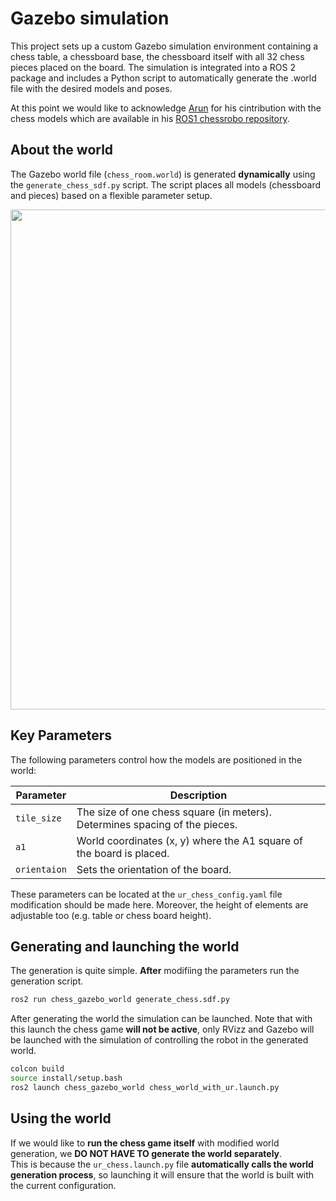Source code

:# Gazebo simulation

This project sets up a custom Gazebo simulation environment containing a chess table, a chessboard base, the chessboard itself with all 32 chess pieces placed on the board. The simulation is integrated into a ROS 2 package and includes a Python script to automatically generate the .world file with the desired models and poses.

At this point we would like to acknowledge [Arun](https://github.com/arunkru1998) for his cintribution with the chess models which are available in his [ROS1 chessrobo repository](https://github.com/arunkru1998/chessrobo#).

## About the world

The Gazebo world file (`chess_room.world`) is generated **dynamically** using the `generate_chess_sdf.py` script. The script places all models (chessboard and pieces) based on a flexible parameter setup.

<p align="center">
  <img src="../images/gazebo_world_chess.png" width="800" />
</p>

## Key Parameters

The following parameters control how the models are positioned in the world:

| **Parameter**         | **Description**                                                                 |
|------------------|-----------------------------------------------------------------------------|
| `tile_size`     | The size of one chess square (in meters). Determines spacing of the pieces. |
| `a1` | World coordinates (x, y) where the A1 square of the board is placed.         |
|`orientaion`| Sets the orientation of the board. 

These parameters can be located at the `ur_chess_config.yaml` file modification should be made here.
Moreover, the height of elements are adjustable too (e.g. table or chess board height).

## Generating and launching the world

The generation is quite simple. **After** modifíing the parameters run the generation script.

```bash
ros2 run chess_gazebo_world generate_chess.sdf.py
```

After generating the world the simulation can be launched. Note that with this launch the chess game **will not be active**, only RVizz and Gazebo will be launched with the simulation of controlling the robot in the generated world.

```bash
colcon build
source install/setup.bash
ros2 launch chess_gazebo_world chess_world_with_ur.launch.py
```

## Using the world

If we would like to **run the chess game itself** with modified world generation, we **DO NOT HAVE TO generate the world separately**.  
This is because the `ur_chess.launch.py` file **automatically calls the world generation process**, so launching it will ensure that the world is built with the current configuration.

+ + + + + + +

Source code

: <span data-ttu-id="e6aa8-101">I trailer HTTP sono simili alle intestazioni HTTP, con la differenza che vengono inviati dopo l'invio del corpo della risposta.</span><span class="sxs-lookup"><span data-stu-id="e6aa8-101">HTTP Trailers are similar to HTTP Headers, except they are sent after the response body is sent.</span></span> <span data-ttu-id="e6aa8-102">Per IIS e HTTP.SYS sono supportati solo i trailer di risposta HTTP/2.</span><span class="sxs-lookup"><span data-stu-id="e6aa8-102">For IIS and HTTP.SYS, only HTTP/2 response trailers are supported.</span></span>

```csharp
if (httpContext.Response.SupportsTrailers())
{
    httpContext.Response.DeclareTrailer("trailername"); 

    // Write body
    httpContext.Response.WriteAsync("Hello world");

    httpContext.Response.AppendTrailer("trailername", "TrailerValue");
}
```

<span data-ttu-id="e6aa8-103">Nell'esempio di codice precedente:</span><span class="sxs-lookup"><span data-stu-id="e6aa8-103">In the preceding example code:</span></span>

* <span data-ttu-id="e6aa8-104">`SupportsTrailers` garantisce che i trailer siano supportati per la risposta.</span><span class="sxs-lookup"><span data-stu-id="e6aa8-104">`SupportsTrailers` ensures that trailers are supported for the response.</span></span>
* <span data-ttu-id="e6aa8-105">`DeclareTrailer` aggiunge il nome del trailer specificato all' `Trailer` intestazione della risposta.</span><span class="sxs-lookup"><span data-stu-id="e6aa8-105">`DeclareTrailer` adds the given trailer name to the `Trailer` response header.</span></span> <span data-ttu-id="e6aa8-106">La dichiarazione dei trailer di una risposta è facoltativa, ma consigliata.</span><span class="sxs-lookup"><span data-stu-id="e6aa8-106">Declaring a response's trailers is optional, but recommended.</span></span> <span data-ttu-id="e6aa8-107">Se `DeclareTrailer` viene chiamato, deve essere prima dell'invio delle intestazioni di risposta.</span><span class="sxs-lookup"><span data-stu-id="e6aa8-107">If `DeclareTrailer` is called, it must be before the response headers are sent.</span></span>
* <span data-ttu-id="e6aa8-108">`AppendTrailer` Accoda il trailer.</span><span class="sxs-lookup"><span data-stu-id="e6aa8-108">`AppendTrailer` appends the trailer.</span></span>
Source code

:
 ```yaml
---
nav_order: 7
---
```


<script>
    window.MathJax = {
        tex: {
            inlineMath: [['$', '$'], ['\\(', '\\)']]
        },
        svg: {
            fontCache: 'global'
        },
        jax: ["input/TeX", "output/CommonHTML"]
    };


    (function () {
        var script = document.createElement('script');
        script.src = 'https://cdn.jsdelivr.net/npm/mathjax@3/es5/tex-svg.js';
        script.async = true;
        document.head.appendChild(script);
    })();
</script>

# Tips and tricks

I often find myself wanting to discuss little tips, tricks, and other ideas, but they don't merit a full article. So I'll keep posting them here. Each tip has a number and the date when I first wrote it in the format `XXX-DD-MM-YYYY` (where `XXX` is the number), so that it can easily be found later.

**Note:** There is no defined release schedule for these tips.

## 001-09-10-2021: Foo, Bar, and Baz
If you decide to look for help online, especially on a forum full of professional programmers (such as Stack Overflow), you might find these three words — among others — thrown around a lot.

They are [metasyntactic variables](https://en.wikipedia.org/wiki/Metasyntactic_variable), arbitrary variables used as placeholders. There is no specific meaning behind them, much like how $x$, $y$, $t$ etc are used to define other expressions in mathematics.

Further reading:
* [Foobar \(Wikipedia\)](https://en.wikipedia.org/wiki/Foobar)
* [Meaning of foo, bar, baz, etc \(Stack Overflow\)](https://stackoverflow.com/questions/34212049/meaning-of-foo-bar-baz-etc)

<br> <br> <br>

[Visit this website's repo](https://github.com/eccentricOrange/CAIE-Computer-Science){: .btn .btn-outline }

+ + + + + + +

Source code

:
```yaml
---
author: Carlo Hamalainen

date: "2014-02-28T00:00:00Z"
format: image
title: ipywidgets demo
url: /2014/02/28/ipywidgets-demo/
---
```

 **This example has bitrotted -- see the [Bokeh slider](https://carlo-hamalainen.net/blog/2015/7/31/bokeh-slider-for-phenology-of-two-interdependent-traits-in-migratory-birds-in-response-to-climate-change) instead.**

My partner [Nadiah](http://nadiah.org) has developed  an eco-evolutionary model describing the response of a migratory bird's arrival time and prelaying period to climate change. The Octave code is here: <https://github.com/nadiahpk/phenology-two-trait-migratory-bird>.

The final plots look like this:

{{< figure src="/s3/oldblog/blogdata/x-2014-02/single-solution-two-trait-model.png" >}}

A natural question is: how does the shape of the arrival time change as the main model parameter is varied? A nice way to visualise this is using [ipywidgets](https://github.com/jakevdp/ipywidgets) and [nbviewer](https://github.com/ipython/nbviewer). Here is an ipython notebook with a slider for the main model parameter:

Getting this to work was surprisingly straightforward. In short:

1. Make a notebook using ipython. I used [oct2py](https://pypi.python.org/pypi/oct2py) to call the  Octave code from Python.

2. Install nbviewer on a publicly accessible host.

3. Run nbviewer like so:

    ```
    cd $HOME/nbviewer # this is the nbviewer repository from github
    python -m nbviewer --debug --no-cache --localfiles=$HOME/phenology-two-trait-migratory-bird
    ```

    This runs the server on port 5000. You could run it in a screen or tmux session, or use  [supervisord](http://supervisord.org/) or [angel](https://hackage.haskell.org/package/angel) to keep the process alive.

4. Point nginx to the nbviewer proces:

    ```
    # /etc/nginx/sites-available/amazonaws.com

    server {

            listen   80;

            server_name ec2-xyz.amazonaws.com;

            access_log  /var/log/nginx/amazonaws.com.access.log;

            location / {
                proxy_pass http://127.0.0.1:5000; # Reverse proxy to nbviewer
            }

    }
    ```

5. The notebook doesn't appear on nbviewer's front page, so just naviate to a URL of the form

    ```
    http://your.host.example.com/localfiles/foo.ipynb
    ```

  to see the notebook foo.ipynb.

+ + + + + + +

Copy all lines of the material above where the string "wikipedia" occurs.

> _Exercise result_
They are [metasyntactic variables](https://en.wikipedia.org/wiki/Metasyntactic_variable), arbitrary variables used as placeholders. There is no specific meaning behind them, much like how $x$, $y$, $t$ etc are used to define other expressions in mathematics.
* [Foobar \(Wikipedia\)](https://en.wikipedia.org/wiki/Foobar)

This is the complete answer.